Battle For Death Row Records Continues In Court Today, New Lawsuit Filed Against Suge Knight

The battle for Death Row Records continues as Lydia and Michael “Harry-O” Harris have filed a new lawsuit against Marion “Suge” Knight pertaining to his April 2006 bankruptcy filing.

The new lawsuit, filed in The United States Bankruptcy Court In The Central District of California, Los Angeles Division, is filed against Knight personally and seeks to exclude the debt owed to Lydia Harris from any discharge Knight may receive in the bankruptcy process.

The claims in the new lawsuit arise from Knight’s alleged fraud, breach of fiduciary duty and intentional torts against Lydia Harris.

The issues were raised in the State Court and resulted in a default judgement in favor of Lydia Harris in the amount of $107 million dollars.

Lydia Harris was awarded the default judgement after the Superior Court found Knight and Death Row allegedly thwarted Lydia’s efforts to enforce her rights and Knight’s alleged willful refusal to cooperate in discovery efforts.

The underlying actions stems from Lydia Harris’ claim that her husband invested $1.5 million dollars to start Death Row Records, which has sold tens of millions of records since being founded in 1991.

Michael Harris claims he struck a deal with Knight in which Lydia and Knight would be 50/50 partners in Death Row Records.

Michael Harris claims the deal was made from in the Metropolitan Detention Center, where he was awaiting trial in Federal Court for conspiracy charges.

After that deal was made, the Harris’ claims Knight and Death Row set out to exclude Lydia from her rightful interest in Death Row Records.

Lydia and Michael are now divorced, and it is now settled that Michael is entitled to a community property interest in the default judgement.

Knight and his attorneys in turn sued Michael, his attorney and Lydia’s former attorney and others in February of 2006 for $106 million dollars alleging fraud and racketeering, claiming Michael Harris was extorting Knight by threatening to claim Death Row Records was funded with drug money.

In April, Knight filed for bankruptcy protection to avoid the State Court from placing a receiver in Death Row, after Knight missed a number of court dates and continued to disobey court orders requiring him to produce documents and answer questions under oath.

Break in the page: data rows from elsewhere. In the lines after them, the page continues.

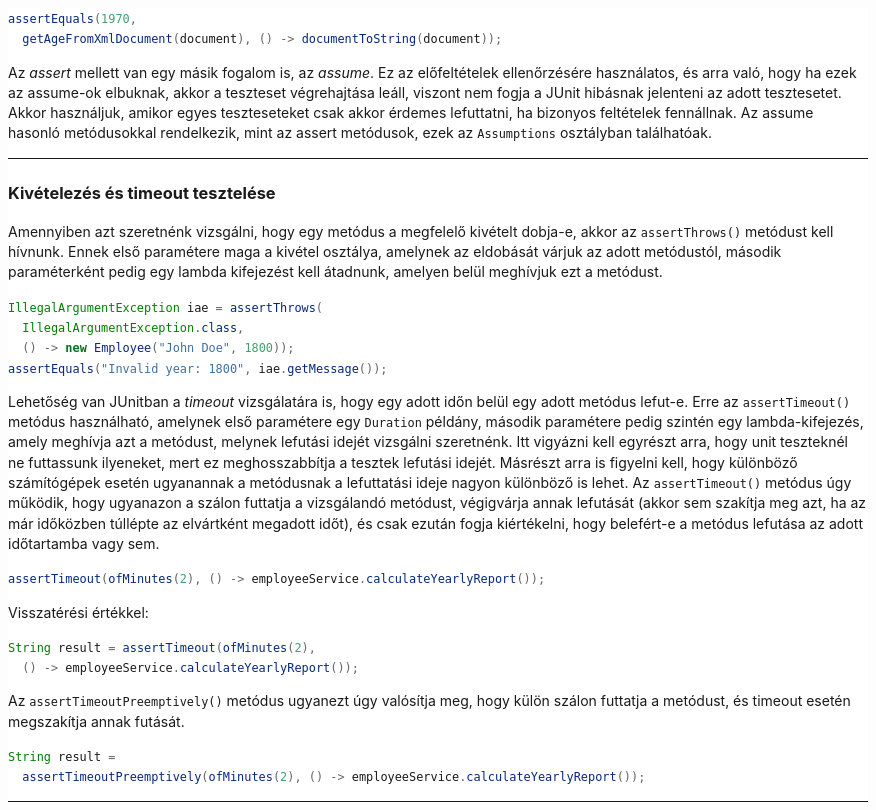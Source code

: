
 ```java
assertEquals(1970,
  getAgeFromXmlDocument(document), () -> documentToString(document));
```

Az *assert* mellett van egy másik fogalom is, az *assume*. Ez az előfeltételek ellenőrzésére használatos, és arra való, hogy ha ezek az assume-ok elbuknak, akkor a teszteset végrehajtása leáll, viszont nem fogja a JUnit hibásnak jelenteni az adott tesztesetet. Akkor használjuk, amikor egyes teszteseteket csak akkor érdemes lefuttatni, ha bizonyos feltételek fennállnak. Az assume hasonló metódusokkal rendelkezik, mint az assert metódusok, ezek az `Assumptions` osztályban találhatóak.

---

### Kivételezés és timeout tesztelése

Amennyiben azt szeretnénk vizsgálni, hogy egy metódus a megfelelő kivételt dobja-e, akkor az `assertThrows()` metódust kell hívnunk. Ennek első paramétere maga a kivétel osztálya, amelynek az eldobását várjuk az adott metódustól, második paraméterként pedig egy lambda kifejezést kell átadnunk, amelyen belül meghívjuk ezt a metódust.

```java
IllegalArgumentException iae = assertThrows(
  IllegalArgumentException.class,
  () -> new Employee("John Doe", 1800));
assertEquals("Invalid year: 1800", iae.getMessage());
```

Lehetőség van JUnitban a *timeout* vizsgálatára is, hogy egy adott időn belül egy adott metódus lefut-e. Erre az `assertTimeout()` metódus használható, amelynek első paramétere egy `Duration` példány, második paramétere pedig szintén egy lambda-kifejezés, amely meghívja azt a metódust, melynek lefutási idejét vizsgálni szeretnénk. Itt vigyázni kell egyrészt arra, hogy unit teszteknél ne futtassunk ilyeneket, mert ez meghosszabbítja a tesztek lefutási idejét. Másrészt arra is figyelni kell, hogy különböző számítógépek esetén ugyanannak a metódusnak a lefuttatási ideje nagyon különböző is lehet. Az `assertTimeout()` metódus úgy működik, hogy ugyanazon a szálon futtatja a vizsgálandó metódust, végigvárja annak lefutását (akkor sem szakítja meg azt, ha az már időközben túllépte az elvártként megadott időt), és csak ezután fogja kiértékelni, hogy belefért-e a metódus lefutása az adott időtartamba vagy sem.

```java
assertTimeout(ofMinutes(2), () -> employeeService.calculateYearlyReport());
```

Visszatérési értékkel:

```java
String result = assertTimeout(ofMinutes(2),
  () -> employeeService.calculateYearlyReport());
```

Az `assertTimeoutPreemptively()` metódus ugyanezt úgy valósítja meg, hogy külön szálon futtatja a metódust, és timeout esetén megszakítja annak futását.

```java
String result =
  assertTimeoutPreemptively(ofMinutes(2), () -> employeeService.calculateYearlyReport());
```

---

Knight’s attorneys claimed he is filing bankruptcy to reorganize his finances and to temporarily retain control of Death Row Records, which once counted Dr. Dre, Snoop Dogg, Tha Dogg Pound and Tupac Shakur – the best selling rapper of all time – and others among the artists on the label.

A bankruptcy hearing is scheduled for today (July 7) for the court to decide whether a bankruptcy trustee in both the Knight individual case and the Death Row bankruptcy cases should be appointed.

If a trustee is appointed, Knight will no longer be in control of Death Row Records and his personal affairs.

Attempts to reach Knight for comment were unsuccessful as of press time.